[Assignment]
Extract all lines from the data beneath that include the word "cells".

[Given information]
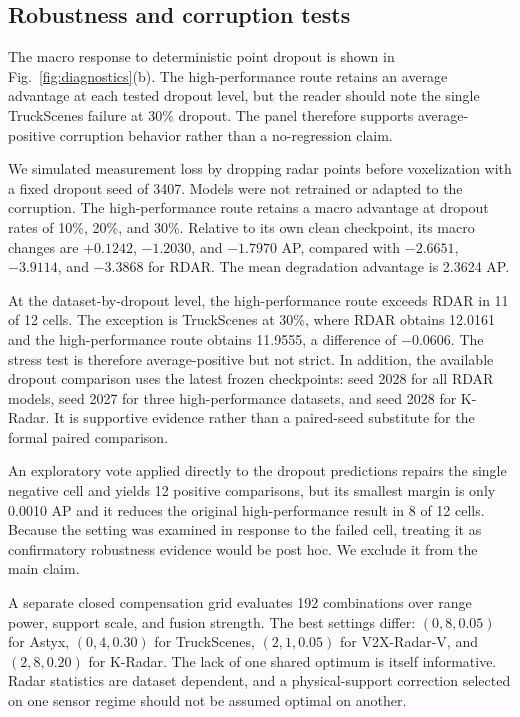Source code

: \documentclass[final,5p,times]{elsarticle}
\newcommand{\figref}[1]{\textcolor{floatreviewblue}{Fig.~\ref{#1}}}
\newcommand{\figref}[1]{Fig.~\ref{#1}}
\begin{document}
\subsection{Robustness and corruption tests}

The macro response to deterministic point dropout is shown in
\figref{fig:diagnostics}(b). The high-performance route retains an average
advantage at each tested dropout level, but the reader should note the single
TruckScenes failure at 30\% dropout. The panel therefore supports
average-positive corruption behavior rather than a no-regression claim.

We simulated measurement loss by dropping radar points before voxelization
with a fixed dropout seed of 3407. Models were not retrained or adapted to the
corruption. The high-performance route retains a macro advantage at dropout
rates of 10\%, 20\%, and 30\%. Relative
to its own clean checkpoint, its macro changes are $+0.1242$, $-1.2030$, and
$-1.7970$ AP, compared with $-2.6651$, $-3.9114$, and $-3.3868$ for RDAR.
The mean degradation advantage is 2.3624 AP.

At the dataset-by-dropout level, the high-performance route exceeds RDAR in 11
of 12 cells. The exception is TruckScenes at 30\%, where RDAR obtains 12.0161
and the high-performance route obtains 11.9555, a difference of $-0.0606$.
The stress test is therefore average-positive but not strict. In addition, the
available dropout comparison uses the latest frozen checkpoints: seed 2028 for
all RDAR models, seed 2027 for three high-performance datasets, and seed 2028
for K-Radar. It is supportive evidence rather than a paired-seed substitute
for the formal paired comparison.

An exploratory vote applied directly to the dropout predictions repairs the
single negative cell and yields 12 positive comparisons, but its smallest
margin is only 0.0010 AP and it reduces the original high-performance result
in 8 of 12 cells. Because the setting was examined in response to the failed
cell, treating it as confirmatory robustness evidence would be post hoc. We
exclude it from the main claim.

A separate closed compensation grid evaluates 192 combinations over range
power, support scale, and fusion strength. The best settings differ:
$(0,8,0.05)$ for Astyx, $(0,4,0.30)$ for TruckScenes,
$(2,1,0.05)$ for V2X-Radar-V, and $(2,8,0.20)$ for K-Radar. The lack of one
shared optimum is itself informative. Radar statistics are dataset dependent,
and a physical-support correction selected on one sensor regime should not be
assumed optimal on another.
\end{document}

[Solution for this task]
of 12 cells. The exception is TruckScenes at 30\%, where RDAR obtains 12.0161
in 8 of 12 cells. Because the setting was examined in response to the failed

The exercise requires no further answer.